> AIM OF THE TASK:
Below are the records; locate each line with the word "scorefxn" and copy it.

> PROVIDED INFORMATION:
* * * * * * *

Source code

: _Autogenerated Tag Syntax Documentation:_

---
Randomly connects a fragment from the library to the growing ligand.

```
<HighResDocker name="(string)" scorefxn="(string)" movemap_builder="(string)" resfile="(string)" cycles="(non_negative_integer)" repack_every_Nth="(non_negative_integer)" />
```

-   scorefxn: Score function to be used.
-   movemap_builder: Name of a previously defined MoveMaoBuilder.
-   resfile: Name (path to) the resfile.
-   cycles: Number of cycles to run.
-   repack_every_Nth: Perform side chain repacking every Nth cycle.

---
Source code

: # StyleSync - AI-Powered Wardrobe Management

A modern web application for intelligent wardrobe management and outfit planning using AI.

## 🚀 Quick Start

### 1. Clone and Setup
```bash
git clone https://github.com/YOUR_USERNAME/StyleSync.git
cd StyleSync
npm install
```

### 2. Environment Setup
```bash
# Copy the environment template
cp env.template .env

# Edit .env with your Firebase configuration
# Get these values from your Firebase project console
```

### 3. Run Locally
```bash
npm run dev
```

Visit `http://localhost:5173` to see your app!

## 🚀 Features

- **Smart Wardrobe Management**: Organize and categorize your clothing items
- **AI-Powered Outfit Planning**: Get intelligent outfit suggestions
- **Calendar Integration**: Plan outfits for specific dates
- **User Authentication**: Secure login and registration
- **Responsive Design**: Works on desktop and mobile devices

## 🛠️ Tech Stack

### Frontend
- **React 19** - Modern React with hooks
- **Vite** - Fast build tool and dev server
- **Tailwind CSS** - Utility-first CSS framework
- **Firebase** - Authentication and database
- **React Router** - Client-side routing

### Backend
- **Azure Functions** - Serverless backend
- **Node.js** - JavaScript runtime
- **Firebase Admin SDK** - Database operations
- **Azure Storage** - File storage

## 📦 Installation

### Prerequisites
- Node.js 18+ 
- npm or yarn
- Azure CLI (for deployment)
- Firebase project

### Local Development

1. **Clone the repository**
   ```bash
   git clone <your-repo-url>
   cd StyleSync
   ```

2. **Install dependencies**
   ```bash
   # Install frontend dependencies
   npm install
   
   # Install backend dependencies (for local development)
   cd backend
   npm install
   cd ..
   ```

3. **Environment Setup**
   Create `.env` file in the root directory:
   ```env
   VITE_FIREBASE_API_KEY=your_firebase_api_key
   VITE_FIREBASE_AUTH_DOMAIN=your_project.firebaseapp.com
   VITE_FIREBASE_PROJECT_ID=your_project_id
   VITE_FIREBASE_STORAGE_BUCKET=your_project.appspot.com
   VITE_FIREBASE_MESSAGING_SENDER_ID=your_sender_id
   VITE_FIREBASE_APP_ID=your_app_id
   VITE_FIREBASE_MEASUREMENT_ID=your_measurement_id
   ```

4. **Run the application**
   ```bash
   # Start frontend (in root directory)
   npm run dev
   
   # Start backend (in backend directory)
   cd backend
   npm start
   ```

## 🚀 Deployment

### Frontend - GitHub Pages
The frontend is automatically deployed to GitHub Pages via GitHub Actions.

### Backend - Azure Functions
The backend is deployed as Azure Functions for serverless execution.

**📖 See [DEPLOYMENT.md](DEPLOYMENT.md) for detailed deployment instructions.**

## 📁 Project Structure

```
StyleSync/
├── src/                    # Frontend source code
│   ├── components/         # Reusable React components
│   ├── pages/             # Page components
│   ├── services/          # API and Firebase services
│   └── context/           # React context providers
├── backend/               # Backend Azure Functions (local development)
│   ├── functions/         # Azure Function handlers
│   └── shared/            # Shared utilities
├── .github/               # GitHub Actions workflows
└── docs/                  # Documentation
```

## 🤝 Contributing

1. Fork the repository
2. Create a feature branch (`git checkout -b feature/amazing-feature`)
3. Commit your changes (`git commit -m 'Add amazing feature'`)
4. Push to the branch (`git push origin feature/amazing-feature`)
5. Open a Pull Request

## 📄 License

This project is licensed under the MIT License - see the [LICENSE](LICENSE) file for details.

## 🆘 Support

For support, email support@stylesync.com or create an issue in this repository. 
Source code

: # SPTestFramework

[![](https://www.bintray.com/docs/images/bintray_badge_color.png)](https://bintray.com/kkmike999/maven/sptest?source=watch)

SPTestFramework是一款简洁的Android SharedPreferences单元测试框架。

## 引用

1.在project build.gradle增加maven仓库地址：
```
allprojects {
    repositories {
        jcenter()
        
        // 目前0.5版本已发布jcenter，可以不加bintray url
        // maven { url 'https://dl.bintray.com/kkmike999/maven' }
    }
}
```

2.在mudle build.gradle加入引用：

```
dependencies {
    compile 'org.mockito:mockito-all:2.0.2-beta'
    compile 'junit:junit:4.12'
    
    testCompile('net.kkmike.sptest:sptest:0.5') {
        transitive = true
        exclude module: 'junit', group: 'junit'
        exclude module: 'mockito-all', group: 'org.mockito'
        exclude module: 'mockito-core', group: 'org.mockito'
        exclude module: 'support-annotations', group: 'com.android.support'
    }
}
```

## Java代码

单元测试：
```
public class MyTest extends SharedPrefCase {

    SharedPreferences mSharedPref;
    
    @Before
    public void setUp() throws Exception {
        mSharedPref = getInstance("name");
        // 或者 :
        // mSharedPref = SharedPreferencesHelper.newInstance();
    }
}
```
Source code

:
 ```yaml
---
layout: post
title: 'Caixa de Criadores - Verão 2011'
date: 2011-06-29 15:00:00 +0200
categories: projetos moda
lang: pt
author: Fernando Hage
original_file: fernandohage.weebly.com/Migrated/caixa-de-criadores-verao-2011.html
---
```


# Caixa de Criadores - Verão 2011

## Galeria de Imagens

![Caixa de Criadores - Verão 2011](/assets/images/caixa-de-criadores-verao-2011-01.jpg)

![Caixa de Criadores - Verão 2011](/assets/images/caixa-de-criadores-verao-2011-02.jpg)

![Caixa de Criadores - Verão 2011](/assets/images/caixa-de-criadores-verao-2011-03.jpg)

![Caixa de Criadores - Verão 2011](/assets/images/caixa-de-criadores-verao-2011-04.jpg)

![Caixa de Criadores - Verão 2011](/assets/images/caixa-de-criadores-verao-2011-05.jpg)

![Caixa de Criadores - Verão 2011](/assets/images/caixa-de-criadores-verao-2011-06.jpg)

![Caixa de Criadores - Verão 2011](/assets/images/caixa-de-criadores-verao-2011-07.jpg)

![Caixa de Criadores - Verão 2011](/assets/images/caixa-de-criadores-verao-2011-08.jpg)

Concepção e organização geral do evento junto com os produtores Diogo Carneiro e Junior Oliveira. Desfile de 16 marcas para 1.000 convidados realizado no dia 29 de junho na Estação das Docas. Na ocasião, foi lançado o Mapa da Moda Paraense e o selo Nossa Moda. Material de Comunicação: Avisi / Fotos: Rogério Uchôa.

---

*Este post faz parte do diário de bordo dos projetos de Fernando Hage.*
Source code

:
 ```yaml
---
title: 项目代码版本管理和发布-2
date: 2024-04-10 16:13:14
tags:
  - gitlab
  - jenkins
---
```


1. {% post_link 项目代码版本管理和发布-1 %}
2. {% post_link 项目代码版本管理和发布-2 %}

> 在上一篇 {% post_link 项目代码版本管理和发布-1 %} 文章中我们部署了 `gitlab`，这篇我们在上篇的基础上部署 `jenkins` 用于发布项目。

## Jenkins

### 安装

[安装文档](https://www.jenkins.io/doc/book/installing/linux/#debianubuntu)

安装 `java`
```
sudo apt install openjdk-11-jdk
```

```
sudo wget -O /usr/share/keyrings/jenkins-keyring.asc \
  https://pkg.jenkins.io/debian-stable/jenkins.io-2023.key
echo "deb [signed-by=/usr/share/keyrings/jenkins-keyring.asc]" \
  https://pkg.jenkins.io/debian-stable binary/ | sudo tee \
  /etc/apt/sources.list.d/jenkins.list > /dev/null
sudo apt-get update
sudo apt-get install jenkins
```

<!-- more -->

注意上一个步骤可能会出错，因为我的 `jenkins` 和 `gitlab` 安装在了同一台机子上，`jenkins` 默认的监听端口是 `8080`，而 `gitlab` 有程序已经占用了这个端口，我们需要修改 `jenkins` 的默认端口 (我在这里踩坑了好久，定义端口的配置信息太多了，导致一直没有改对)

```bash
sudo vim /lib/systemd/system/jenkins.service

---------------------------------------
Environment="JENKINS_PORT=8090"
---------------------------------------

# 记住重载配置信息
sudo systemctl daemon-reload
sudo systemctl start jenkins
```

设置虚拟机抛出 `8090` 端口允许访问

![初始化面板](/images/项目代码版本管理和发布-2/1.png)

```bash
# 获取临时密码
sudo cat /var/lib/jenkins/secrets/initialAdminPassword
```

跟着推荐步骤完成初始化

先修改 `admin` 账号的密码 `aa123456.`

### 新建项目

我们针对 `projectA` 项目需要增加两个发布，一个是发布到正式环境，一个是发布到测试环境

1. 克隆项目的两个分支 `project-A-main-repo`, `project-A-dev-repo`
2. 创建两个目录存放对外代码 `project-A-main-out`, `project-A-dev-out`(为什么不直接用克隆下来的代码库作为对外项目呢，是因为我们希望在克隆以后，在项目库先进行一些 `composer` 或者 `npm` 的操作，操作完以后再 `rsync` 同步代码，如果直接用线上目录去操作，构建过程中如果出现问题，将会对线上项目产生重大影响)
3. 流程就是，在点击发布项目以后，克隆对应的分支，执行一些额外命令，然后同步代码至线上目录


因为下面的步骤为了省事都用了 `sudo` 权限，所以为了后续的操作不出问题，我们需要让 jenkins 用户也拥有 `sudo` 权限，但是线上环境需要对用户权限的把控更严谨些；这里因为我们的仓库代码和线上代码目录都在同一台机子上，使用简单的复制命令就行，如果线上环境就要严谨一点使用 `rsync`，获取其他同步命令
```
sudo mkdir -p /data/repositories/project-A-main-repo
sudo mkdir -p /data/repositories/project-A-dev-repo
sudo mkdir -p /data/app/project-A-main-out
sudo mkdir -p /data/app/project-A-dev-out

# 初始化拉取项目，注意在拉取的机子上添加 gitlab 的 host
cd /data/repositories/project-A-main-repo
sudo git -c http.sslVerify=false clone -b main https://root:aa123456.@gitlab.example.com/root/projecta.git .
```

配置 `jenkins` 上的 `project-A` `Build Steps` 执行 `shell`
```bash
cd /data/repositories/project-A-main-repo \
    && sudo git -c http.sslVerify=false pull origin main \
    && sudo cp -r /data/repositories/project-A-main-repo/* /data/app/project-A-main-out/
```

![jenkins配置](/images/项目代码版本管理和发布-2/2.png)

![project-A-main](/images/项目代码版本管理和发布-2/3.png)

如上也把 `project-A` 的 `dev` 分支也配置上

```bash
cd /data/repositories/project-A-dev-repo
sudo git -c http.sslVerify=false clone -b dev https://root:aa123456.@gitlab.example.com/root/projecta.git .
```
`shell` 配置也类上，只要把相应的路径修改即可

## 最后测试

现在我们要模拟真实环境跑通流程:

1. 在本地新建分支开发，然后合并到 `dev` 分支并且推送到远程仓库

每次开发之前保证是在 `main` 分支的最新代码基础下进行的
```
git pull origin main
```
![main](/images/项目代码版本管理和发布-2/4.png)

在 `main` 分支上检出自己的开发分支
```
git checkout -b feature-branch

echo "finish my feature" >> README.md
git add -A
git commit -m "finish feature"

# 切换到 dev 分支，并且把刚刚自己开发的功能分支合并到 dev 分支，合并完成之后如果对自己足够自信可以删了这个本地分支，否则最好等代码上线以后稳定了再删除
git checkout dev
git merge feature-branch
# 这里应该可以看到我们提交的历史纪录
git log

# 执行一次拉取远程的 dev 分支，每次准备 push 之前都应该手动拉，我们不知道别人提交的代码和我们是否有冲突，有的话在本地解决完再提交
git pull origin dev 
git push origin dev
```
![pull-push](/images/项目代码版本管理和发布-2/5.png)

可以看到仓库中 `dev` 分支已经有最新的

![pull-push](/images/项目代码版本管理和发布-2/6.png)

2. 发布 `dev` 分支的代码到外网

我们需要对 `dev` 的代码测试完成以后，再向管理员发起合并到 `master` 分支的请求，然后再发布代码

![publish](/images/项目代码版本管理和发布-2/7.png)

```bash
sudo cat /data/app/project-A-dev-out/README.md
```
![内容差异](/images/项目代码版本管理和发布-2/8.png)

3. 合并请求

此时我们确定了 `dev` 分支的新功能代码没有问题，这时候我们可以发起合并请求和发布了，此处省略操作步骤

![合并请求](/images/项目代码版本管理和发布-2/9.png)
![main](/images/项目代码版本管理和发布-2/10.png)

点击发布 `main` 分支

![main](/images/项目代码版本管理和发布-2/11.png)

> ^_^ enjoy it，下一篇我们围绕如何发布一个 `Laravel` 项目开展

* * * * * * *

> RESULT FOR THIS TASK:
<HighResDocker name="(string)" scorefxn="(string)" movemap_builder="(string)" resfile="(string)" cycles="(non_negative_integer)" repack_every_Nth="(non_negative_integer)" />
-   scorefxn: Score function to be used.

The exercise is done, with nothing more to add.